Many garden plants benefit from pruning, but it’s important to prune at the right time of year, in the right way. Winter pruning takes place in winter, when plants are dormant.
The aim of winter pruning is to encourage vigour so that fruit trees are productive and shrubs don’t outgrow their space. This is the time to prune your roses, cut back clematis and reshape fruit bushes and trees. Once the leaves have fallen it’s easy to see a plant’s framework, and with our guides to some of the key plants to prune, it’s simple to get started. While plants are dormant, it’s also a good time to carry out renovation pruning, to revive plants that can become large and unproductive, such as viburnum and mahonia. Pruning in winter can also help control or prevent the spread of disease.
We list common plants that should be pruned in winter, below.
Grapevines are woody, deciduous plants, which ooze sap, or ‘bleed’ when they’re pruned. If cut stems bleed it can weaken the plant, so it’s important to prune them in mid-winter, when they’re deeply dormant. Other plants that bleed when pruned include acers, birches and figs. Prune in December or January, by cutting back to a main ‘rod’, or arm, that’s trained out vertically along support wires.
Cut all the canes of autumn-fruiting raspberries down to within 5cm of the ground every year, from autumn to late winter. This encourages them to send up fresh new stems that will bear fruit in the coming autumn.
Group 3 clematis
Group 3 clematis flower in mid-late summer. Prune in February by cutting the plant down to 10cm above the ground to remove long, old growth and encourage strong flowering shoots. Cut back Texensis and viticella hybrids to ground level before new growth emerges. Most other groups of clematis only need a light tidy up after flowering. Find out more about clematis groups.
Wisteria should be pruned twice a year, in December and again in summer, to keep it in check and promote flowering. In winter, prune all sideshoots back to three or four buds. Then after summer flowering, cut back all whippy shoots to 30cm.
Fruit bushes, including blueberries and blackcurrants, plus gooseberries and redcurrants should be pruned in winter. As a general rule, remove some old wood each year, creating a goblet shape, leaving healthy young branches that will produce large crops in years to come.
Cut back bush and climbing roses hard in late winter to promote healthy growth, flowering shoots and plenty of blooms in the summer. Many types of rose can be pruned in winter, including floribundas, hybrid teas, shrub roses and climbing roses. Rambling roses should be pruned in late summer, but can be renovated in winter. As a general rule, cut back thin, weak stems the most, and thick, vigorous stems the least. Aim to leave plants anything from 15cm to 45cm tall, depending on the original size of the plant and your preference.
Apple and pear trees
Apples and pear trees should be pruned from November to mid-March to encourage fruiting. Pruning will help encourage a good crop by channelling energy into the remaining buds.

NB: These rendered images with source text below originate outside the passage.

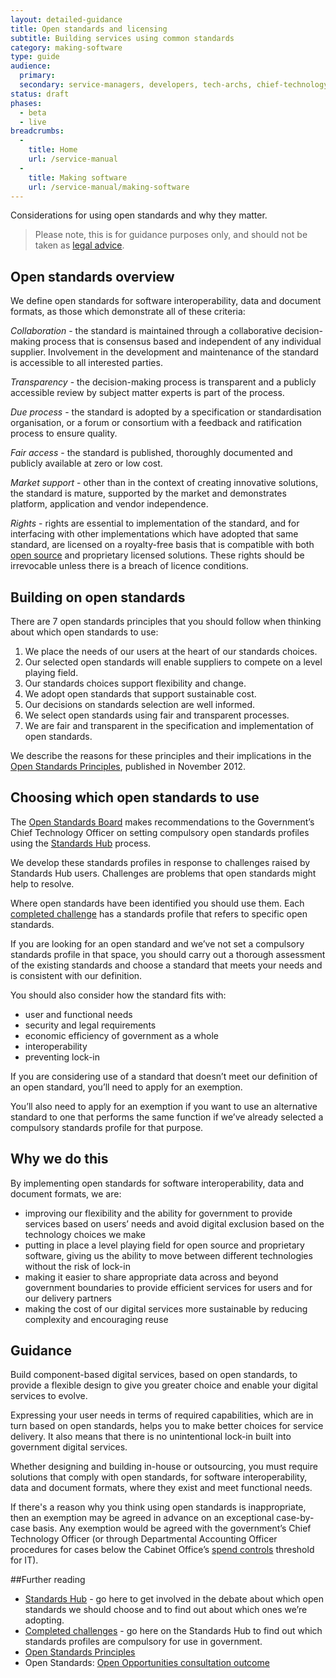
 ```yaml
---
layout: detailed-guidance
title: Open standards and licensing
subtitle: Building services using common standards
category: making-software
type: guide
audience:
  primary:
  secondary: service-managers, developers, tech-archs, chief-technology-officers
status: draft
phases:
  - beta
  - live
breadcrumbs:
  -
    title: Home
    url: /service-manual
  -
    title: Making software
    url: /service-manual/making-software
---
```


Considerations for using open standards and why they matter.

> Please note, this is for guidance purposes only, and should not be taken as [legal advice](http://en.wikipedia.org/wiki/IANACL).

## Open standards overview

We define open standards for software interoperability, data and document formats, as those which demonstrate all of these criteria:

*Collaboration* - the standard is maintained through a collaborative decision-making process that is consensus based and independent of any individual supplier. Involvement in the development and maintenance of the standard is accessible to all interested parties.

*Transparency* - the decision-making process is transparent and a publicly accessible review by subject matter experts is part of the process.

*Due process* - the standard is adopted by a specification or standardisation organisation, or a forum or consortium with a feedback and ratification process to ensure quality.

*Fair access* - the standard is published, thoroughly documented and publicly available at zero or low cost.

*Market support* - other than in the context of creating innovative solutions, the standard is mature, supported by the market and demonstrates platform, application and vendor independence.

*Rights* - rights are essential to implementation of the standard, and for interfacing with other implementations which have adopted that same standard, are licensed on a royalty-free basis that is compatible with both [open source](http://opensource.org/licenses/alphabetical) and proprietary licensed solutions. These rights should be irrevocable unless there is a breach of licence conditions.

## Building on open standards

There are 7 open standards principles that you should follow when thinking about which open standards to use:

1. We place the needs of our users at the heart of our standards choices.
2. Our selected open standards will enable suppliers to compete on a level playing field.
3. Our standards choices support flexibility and change.
4. We adopt open standards that support sustainable cost.
5. Our decisions on standards selection are well informed.
6. We select open standards using fair and transparent processes.
7. We are fair and transparent in the specification and implementation of open standards.

We describe the reasons for these principles and their implications in the [Open Standards Principles](https://www.gov.uk/government/publications/open-standards-principles/open-standards-principles), published in November 2012.

## Choosing which open standards to use

The [Open Standards Board](http://standards.data.gov.uk/meeting/open-standards-board-terms-reference) makes recommendations to the Government’s Chief Technology Officer on setting compulsory open standards profiles using the [Standards Hub](http://standards.data.gov.uk/) process. 

We develop these standards profiles in response to challenges raised by Standards Hub users. Challenges are problems that open standards might help to resolve.  

Where open standards have been identified you should use them. Each [completed challenge](http://standards.data.gov.uk/challenges/completed) has a standards profile that refers to specific open standards. 

If you are looking for an open standard and we’ve not set a compulsory standards profile in that space, you should carry out a thorough assessment of the existing standards and choose a standard that meets your needs and is consistent with our definition.


You should also consider how the standard fits with:

* user and functional needs
* security and legal requirements
* economic efficiency of government as a whole
* interoperability
* preventing lock-in

If you are considering use of a standard that doesn’t meet our definition of an open standard, you’ll need to apply for an exemption.

You’ll also need to apply for an exemption if you want to use an alternative standard to one that performs the same function if we’ve already selected a compulsory standards profile for that purpose.

## Why we do this

By implementing open standards for software interoperability, data and document formats, we are:

* improving our flexibility and the ability for government to provide services based on users’ needs and avoid digital exclusion based on the technology choices we make
* putting in place a level playing field for open source and proprietary software, giving us the ability to move between different technologies without the risk of lock-in
* making it easier to share appropriate data across and beyond government boundaries to provide efficient services for users and for our delivery partners
* making the cost of our digital services more sustainable by reducing complexity and encouraging reuse

## Guidance

Build component-based digital services, based on open standards, to provide a flexible design to give you greater choice and enable your digital services to evolve.

Expressing your user needs in terms of required capabilities, which are in turn based on open standards, helps you to make better choices for service delivery. It also means that there is no unintentional lock-in built into government digital services.

Whether designing and building in-house or outsourcing, you must require solutions that comply with open standards, for software interoperability, data and document formats, where they exist and meet functional needs.

If there's a reason why you think using open standards is inappropriate, then
an exemption may be agreed in advance on an exceptional case-by-case basis.
Any exemption would be agreed with the government’s Chief Technology Officer
(or through Departmental Accounting Officer procedures for cases below the Cabinet Office’s
[spend controls](https://www.gov.uk/government/publications/cabinet-office-controls-guidance-version-3-1)
threshold for IT).

##Further reading

* [Standards Hub](http://standards.data.gov.uk/) - go here to get involved in the debate about which open standards we should choose and to find out about which ones we’re adopting.
* [Completed challenges](http://standards.data.gov.uk/challenges/completed) - go here on the Standards Hub to find out which standards profiles are compulsory for use in government.
* [Open Standards Principles](https://www.gov.uk/government/uploads/system/uploads/attachment_data/file/78892/Open-Standards-Principles-FINAL.pdf)
* Open Standards: [Open Opportunities consultation outcome](https://www.gov.uk/government/consultations/open-standards-open-opportunities-flexibility-and-efficiency-in-government-it)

Aim to create a wine-glass shape, with evenly spaced branches rising up from the trunk in a circle around a hollow centre. Cut off any shoots at the base and remove dead, diseased or crossing branches.
Do not prune stone fruits, such as cherries or plums, in winter as they risk being infected by a fungal disease called silver leaf. Prune them in early or midsummer instead.
Deciduous ornamental trees
From November to March, remove smaller branches from ornamental trees to create a clean, bare stem at least 90-120cm tall. Remove branches that impede access or block mowing, but cut sensitively, thinning out rather than chopping back the whole canopy.
Deciduous shrubs should be pruned in winter, particularly those that grow too big for their allocated space. Renovation pruning will revive plants that can become large and unproductive, such as cotinus, berberis, flowering currants and magnolias.